But that’s just the beginning. To build the stories, there are cards in four other categories: setting, events, objects and dynamics. There are lots of choices -- but like any story, the first choice you make begins to give it shape. And here, the shape -- and the fun -- comes from playing the game.

Any number of people can play. Seven cards are dealt, and the first player begins the story by telling it to the group -- one, the scribe, writes it all down. The cards serve as prompts for the story that the group tells, player by player. Unlike the absurdist storytelling game Exquisite Corpse -- in which people only know a little bit of the story when it’s their turn to add to it -- the challenge here is to get multiple storytellers to create something together that makes sense yet has all the best parts of story: character, conflict, resolution.

Those familiar with Tarot will recognize some of the rules of play, which are fairly simple. A character can be given an attribute by playing one card on top of another. An inverted card means its opposite -- the marriage card, played upside-down, would mean divorce. Cards set perpendicularly mean ongoing action in order to keep track of complex stories. Dynamics cards set in a prominent place can set the mood or the genre of the story -- watch out, postmodernism is in there.

The narrative connections are made in the story as it’s told -- and parallel narratives can be built out on different parts of the table. With seemingly endless possibilities, what’s interesting is how the narrative choices will force the story to narrow and bend. Maybe you hope to play your celebration card, but someone has put the character in a swamp. Can you make it work?

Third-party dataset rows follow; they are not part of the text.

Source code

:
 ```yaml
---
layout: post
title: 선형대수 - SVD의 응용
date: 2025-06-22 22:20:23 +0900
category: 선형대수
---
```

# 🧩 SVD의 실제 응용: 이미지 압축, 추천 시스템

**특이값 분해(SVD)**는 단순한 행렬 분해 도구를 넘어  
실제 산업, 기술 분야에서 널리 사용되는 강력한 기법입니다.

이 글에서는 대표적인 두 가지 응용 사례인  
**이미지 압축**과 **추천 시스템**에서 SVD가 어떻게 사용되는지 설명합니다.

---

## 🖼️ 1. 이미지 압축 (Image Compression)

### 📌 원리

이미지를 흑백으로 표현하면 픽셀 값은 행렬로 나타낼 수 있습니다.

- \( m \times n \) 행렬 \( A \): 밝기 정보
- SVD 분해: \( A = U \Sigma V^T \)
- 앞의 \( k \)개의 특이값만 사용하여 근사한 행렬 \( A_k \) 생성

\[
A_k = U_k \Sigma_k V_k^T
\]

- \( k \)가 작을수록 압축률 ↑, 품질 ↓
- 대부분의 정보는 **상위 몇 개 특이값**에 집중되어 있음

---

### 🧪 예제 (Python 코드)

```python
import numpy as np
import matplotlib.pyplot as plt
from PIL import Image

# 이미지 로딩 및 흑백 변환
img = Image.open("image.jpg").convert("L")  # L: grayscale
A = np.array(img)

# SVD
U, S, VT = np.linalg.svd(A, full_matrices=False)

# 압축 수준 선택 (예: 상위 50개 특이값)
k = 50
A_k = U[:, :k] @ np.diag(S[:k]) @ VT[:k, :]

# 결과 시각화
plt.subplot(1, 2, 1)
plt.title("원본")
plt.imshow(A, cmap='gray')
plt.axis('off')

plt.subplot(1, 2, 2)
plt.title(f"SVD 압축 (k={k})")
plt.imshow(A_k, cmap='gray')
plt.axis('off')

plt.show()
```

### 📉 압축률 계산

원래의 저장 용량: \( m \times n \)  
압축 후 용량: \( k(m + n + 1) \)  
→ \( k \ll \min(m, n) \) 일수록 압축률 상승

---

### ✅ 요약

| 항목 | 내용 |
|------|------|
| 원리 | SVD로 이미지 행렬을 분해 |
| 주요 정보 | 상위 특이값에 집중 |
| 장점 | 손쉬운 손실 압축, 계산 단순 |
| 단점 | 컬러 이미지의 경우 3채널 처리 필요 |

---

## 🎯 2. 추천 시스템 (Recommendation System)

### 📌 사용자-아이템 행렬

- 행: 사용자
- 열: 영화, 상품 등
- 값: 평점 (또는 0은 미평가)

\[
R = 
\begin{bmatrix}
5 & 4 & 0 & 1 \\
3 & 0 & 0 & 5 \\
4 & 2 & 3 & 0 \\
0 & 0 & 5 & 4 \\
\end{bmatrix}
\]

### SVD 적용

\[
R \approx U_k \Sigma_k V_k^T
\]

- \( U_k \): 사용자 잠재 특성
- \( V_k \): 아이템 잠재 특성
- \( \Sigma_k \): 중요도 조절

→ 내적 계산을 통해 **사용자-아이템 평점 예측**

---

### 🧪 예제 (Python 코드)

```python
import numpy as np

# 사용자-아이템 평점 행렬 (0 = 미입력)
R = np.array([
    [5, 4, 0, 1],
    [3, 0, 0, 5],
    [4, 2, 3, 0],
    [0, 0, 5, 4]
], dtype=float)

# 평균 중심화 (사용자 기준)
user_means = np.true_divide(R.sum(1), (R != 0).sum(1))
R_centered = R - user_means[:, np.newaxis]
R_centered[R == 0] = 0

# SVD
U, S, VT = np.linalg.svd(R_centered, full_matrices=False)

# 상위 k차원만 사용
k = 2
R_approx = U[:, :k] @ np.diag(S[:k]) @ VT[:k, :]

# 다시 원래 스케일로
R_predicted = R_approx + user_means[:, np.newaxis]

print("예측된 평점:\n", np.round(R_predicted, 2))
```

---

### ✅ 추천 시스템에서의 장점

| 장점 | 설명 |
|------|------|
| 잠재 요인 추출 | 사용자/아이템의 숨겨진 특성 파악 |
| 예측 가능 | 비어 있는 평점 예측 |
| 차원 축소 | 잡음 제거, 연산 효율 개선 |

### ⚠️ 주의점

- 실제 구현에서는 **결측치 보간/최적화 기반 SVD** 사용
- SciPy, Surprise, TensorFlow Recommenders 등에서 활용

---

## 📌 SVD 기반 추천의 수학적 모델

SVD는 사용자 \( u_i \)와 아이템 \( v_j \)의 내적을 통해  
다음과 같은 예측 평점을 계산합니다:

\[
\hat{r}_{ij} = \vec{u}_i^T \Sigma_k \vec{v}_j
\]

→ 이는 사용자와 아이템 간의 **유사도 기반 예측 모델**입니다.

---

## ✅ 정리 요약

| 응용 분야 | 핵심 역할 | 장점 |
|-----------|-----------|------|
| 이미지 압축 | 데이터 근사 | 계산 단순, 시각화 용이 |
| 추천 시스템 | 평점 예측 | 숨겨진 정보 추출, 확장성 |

In bringing the deck to classes to test its play, Johnson sometimes worried that it had too many choices, that it was too big. But he also noticed that the players sometimes moved in similar directions, as if responding to some burbling cultural meme. For example, when playing the character card genie/djin/leprechaun -- ‘This spirit may grant a wish or three, but watch out what you ask for!’ -- people always chose the leprechaun. Maybe ‘djin’ is too hard to pronounce, and genies aren’t hip these days. Or maybe it’s that tricky leprechauns seemed to have the most narrative potential.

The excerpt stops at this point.